When the time comes for you to hit that  sell button, you will need to transfer that money to some bank account.

A couple of questions here:

When you transfer sold amount to your bank account, will this freeze your account due to the amount transferred ?

Why did it freeze? if so, is it contingent to IRS (or your government tax agency) review ?

When it comes time to sell, how do you prove to your government it is not capital gains (held over a year) that way you are charged the lesser amount for tax? (from my understanding capital gains differentiates. In some places it's investing longer than 12 months, and some places it's investing longer than 5 years).

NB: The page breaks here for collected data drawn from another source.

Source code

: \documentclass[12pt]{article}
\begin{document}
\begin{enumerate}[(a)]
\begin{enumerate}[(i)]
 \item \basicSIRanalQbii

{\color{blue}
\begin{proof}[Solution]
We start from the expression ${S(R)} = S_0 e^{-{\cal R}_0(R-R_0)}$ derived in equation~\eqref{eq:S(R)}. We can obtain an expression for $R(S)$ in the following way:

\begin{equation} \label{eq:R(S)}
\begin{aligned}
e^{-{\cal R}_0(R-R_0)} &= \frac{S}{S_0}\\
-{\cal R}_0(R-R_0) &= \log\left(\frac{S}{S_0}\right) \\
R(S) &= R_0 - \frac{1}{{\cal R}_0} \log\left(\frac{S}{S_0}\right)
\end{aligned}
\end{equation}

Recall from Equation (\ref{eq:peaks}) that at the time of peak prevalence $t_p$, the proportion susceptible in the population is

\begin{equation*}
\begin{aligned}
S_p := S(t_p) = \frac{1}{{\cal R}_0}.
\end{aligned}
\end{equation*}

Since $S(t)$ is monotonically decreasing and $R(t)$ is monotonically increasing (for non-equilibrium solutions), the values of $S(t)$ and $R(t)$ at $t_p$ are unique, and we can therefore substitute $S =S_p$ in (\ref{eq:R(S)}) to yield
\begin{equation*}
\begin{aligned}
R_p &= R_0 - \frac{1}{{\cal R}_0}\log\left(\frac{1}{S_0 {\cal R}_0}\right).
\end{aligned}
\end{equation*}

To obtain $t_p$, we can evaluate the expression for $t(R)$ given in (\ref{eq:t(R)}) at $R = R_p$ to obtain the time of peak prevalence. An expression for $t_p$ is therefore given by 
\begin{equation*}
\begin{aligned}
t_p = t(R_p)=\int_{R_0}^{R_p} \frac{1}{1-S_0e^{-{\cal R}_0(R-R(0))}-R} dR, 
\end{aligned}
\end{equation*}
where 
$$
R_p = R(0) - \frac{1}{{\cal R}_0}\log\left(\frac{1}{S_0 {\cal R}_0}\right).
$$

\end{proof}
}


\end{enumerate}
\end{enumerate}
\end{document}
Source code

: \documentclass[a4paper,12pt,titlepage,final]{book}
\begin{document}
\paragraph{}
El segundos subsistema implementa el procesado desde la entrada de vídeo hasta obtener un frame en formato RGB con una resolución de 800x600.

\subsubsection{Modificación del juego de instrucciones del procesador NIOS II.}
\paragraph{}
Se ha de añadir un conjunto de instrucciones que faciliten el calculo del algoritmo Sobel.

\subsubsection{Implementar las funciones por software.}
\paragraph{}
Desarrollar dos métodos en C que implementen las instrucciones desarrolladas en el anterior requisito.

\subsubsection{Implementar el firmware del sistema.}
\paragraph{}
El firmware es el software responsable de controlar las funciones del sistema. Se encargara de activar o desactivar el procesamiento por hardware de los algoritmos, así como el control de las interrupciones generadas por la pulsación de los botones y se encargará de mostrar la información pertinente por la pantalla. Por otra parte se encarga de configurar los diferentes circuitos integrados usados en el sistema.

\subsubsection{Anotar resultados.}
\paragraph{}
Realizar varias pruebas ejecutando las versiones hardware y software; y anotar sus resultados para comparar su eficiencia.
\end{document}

From US perspective there shouldn't be any bank account freezing.  Make sure you notify both your bank and the exchange about such a large transfer that will be taking place before you actually initiate the transfer.  The biggest concern is on the exchange side to ensure they have the liquidity to handle your transfer when you want to process it.  I've heard stories of people trying to move hundreds of thousands of dollars without notifying both parties and that's when accounts get frozen/stuck because the numbers are big and something didn't quite sync up between transferring parties so the exchange usually puts a hold on the account action and it can take several days or weeks to unlock funds.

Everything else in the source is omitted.